Next Judy delighted them with “Water Web”, but the program was running shorter by twenty minutes than what was scheduled. The workshop organizers improvised by staging a mass bioregional map-making exercise using the blackboard and volunteers to draw in the local river, mountains, soils, native plants and animals, and best vs. worst human adaptations to those natural features.
After some anxious minutes of appeals for the first volunteer, the map got underway with an extremely accurate, curve-by-curve depiction of the river by someone who guided tours on it.
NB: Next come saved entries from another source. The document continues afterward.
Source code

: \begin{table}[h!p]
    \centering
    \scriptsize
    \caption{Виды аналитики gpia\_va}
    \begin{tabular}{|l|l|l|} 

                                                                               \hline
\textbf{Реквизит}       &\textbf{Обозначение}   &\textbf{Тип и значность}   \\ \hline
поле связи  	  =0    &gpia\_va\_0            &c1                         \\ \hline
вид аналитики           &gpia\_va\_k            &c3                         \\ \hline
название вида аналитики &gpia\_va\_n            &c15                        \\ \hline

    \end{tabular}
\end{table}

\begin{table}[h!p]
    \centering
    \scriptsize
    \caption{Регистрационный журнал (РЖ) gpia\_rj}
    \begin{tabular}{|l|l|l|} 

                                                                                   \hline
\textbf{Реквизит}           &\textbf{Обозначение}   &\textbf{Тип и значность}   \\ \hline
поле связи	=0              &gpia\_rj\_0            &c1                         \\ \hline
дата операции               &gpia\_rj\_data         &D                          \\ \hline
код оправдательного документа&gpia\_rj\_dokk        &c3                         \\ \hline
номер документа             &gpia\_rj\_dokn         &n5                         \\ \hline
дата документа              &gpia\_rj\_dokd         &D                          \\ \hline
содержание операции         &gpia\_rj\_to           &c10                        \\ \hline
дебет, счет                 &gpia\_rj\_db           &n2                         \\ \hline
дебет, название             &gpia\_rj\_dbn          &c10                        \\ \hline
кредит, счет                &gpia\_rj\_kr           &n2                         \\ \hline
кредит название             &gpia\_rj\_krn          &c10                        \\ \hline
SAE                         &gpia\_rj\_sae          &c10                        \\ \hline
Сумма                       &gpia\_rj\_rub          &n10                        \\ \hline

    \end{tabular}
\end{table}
There was an appreciatively astonished pause as everyone watched the miraculous perfect line take shape and widen slightly to end at the ocean. When I next asked for mountains and hills, there was a rush by four young women to the blackboard that took everyone by surprise. But not for long. Flashbulbs popped all over the room as other participants realized that an important moment of group understanding was taking place and they recorded it the way baseball fans snap a homerun. None of the workshop practitioners had seen anything like this in any previous context and we stared at each other with hands outspread, “Wha..huh!”
It wouldn’t have been possible to stop volunteer artists after that. Six, then eight chattering people were sketching in soil types when a woman ran up to quickly label one of them “pyroclastic flow” (in English) and then run back to her seat. Plants and animals nearly overflowed the frame of the blackboard. Noxious superhighways, polluting factories and obtrusive dams competed with admired recycling spots and beloved gardens. People were enthusiastic and had become engaged far beyond expectations. When the organizers solicited the last person’s statement about what had been gained from the meeting, there was unanimous acceptance of the information and enjoyment of the experience. The most striking declaration for me was from a woman who worked at a cement company; “I didn’t realize that I know nothing about the natural elements around me. I’m going to find out now.”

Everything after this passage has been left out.